Around a week ago, SKS reported that Vikram Akula stepped down as Chairman of SKS in order to pursue a career in mobile banking. However, all indications suggest that there was something entirely different going on in the company. The seed of dissent at SKS became public, when last year Akula sacked CEO Suresh Gurumani, who was brought in SKS to give it a corporate identity. It is believed, Gurumani wanted to deviate from the traditional MFI model, and replicate a modern-day technology-driven retail banking structure in SKS.


  • The year 2010 saw the highest Private Equity Investments in microfinance with 22 deals worth Rs 632 crore. However, post-October 2010, there have been only five private equity deals worth Rs 180.6 crore
  • Indian MFIs witnessed an extraordinarily high growth rate from 2004-2009 of 91 per cent in number of clients and 107 per cent in terms of the outstanding portfolio size. In a later report, MFIN stated that the total amount of new lending for November 2010-March period was Rs  2 crore as compared to about Rs 3,000 crore in the same period a year earlier
  • Recovery dropped from 100 per cent prior to October 2010 to less than 5 per cent in the last one year in Andhra Pradesh

To understand what was happening in SKS recently, one has to take a peek at data from Bombay Stock Exchange which reveals that as of September 2011, Indian promoters held just 11.55 per cent stake in the company, while foreign promoters held a 25.29 per cent stake. The public held 63.16 per cent. In other words, promoters have, in effect, little control over SKS on Monday. Data from SKS website shows that Akula has no shareholding as a promoter in SKS but still wanted to steer the ship that he had built from scratch. “The company was making huge losses, and investors were not getting returns as promised. They obviously didn’t like Akula’s intervention in running SKS, even when his stake was negligible, while he felt that the company’s achievements were to his credits and its failures were someone else’s fault,” said an industry insider who prefers to remain anonymous.

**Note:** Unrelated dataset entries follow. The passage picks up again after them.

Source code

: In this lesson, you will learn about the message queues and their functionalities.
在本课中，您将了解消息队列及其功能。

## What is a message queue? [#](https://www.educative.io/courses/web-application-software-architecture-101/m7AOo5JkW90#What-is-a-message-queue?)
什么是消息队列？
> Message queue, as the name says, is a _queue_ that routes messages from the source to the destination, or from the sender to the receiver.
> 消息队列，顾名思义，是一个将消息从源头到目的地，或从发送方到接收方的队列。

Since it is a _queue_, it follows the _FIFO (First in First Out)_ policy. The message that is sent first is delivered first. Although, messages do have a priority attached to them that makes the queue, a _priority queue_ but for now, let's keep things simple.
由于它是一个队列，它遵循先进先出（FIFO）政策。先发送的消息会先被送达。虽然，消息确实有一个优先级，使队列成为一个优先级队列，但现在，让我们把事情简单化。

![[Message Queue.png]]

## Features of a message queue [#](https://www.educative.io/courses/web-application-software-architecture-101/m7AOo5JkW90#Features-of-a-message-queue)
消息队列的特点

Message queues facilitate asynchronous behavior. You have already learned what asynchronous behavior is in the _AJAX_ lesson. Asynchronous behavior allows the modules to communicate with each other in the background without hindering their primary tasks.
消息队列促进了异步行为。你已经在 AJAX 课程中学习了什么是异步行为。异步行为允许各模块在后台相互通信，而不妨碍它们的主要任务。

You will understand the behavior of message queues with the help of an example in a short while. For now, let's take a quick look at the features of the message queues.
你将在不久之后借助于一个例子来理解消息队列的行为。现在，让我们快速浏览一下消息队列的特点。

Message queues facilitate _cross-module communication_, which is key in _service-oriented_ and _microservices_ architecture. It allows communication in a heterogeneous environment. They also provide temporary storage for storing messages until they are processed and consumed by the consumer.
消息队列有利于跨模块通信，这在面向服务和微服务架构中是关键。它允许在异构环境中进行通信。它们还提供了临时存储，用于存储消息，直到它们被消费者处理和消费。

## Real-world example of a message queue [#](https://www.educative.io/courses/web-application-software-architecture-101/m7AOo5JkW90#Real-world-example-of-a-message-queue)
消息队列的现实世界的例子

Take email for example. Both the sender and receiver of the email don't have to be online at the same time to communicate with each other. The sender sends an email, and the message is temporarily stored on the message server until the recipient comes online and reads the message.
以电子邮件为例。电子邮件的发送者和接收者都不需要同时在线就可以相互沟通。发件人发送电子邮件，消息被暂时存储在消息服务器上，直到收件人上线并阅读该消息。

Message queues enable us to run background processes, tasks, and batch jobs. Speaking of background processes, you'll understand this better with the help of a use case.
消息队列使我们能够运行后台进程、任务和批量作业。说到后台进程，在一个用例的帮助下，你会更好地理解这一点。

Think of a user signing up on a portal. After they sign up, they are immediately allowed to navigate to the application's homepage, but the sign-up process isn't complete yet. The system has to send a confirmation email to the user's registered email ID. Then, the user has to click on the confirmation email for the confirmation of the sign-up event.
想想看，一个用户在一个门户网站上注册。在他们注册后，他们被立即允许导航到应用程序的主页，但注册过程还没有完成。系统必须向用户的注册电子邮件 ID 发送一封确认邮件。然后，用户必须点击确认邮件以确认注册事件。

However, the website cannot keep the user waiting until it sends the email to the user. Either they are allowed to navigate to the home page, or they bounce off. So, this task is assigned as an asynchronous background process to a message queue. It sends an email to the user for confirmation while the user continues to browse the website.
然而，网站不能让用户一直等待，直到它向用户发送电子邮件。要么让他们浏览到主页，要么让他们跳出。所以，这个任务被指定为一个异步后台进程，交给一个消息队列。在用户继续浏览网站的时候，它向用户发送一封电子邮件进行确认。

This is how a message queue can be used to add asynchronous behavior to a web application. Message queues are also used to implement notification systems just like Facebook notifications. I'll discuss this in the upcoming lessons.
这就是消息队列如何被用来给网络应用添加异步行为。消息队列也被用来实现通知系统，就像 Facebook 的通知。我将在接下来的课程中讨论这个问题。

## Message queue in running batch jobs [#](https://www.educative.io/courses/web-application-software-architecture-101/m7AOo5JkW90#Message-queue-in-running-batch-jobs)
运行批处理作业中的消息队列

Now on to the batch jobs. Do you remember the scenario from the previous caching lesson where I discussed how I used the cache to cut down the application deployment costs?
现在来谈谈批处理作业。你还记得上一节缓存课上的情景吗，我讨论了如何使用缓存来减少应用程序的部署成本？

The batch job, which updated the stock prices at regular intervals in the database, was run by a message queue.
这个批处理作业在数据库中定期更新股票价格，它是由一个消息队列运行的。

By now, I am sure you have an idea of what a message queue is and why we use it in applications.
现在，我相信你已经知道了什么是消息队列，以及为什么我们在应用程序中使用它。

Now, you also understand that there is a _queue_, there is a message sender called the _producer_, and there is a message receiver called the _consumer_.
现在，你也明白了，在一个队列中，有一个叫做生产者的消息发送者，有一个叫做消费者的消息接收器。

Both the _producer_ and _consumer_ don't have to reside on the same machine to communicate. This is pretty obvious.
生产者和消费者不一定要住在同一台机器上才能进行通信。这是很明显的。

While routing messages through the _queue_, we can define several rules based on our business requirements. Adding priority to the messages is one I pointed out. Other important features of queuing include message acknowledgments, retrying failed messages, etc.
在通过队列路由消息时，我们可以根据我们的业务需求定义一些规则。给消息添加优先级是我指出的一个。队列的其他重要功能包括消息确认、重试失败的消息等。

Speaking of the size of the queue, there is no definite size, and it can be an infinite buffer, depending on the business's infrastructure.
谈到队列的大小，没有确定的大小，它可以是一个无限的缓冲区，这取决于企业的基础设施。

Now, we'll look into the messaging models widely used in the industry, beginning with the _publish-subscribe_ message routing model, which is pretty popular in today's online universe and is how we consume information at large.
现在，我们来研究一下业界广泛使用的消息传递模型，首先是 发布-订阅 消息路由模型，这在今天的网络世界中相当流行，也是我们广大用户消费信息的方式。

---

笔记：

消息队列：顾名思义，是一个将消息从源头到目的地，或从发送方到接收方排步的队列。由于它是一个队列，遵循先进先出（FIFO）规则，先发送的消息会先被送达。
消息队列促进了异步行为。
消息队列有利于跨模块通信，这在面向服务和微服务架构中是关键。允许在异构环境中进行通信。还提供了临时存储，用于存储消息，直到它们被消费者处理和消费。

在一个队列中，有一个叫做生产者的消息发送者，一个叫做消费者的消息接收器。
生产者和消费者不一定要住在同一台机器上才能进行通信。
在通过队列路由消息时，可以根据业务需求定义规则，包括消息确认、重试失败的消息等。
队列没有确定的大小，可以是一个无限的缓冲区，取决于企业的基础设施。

Ultimately, the institutional investors whom Akula inducted into SKS with much fanfare, proved to be the Frankenstein’s monster that ousted him. Sources say that Paresh Patel is the CEO of Sandstone Capital and Sumir Chadha, Managing Director of WestBridge formerly Sequoia Capital, both of whom are SKS board members, were the most vociferous against Akula in the last board meeting. (Both Patel and Chanda could not be reached for comments.) “The company needs a strategic redirection, and we will announce the plans soon,” said Dilli Raj, Chief finance officer, SKS, as an explanation.

But the sharpest critic of Akula is his ex-wife and co-founder of SKS, Malini Byanna who has accused him of a whole host of questionable practices related to SKS. Akula refused to talk to Business Standard, except to say, “I am legally advised that I am not in a position to discuss, comment on, or respond to your queries. Consequently, I regret my inability to respond to your questions beyond saying “I am unable to comment.”

How could a ‘golden boy’ of a promising industry purportedly offering succour to the masses in the form of loans that sidestepped usurious moneylenders who held rural India to ransom, fall from grace so quickly?

It was 1995, when, Akula, a Fullbright scholor, and a researcher in poverty, travelled to remote villages in a motorbike meeting with borrowers, disbursing micro loans, and collecting repayments for the non-pro·t organisation, Deccan Development Society. In his book, A Fistful of Rice, Akula describes himself as an “idealist student” then, taken aback by poverty in India. “The degree of poverty in these remote Indian villages was unlike anything I’d ever seen in the United States. Children with spindly legs and hungry eyes played in the mud alongside mangy stray dogs and farm animals…But I felt like I was really making a difference, really helping to end poverty in India.” he says in his book. In fact, Akula’s upbringing validates his perception about deprivation, though more than a decade of MFI profusion, and hungry eyes and spindly legs have not vanished. Having grown up in New York, and educated at Tufts, Yale and University of Chicago, Akula was better suited as an academic who coined the term “goat economics” or profit-oriented MFI model.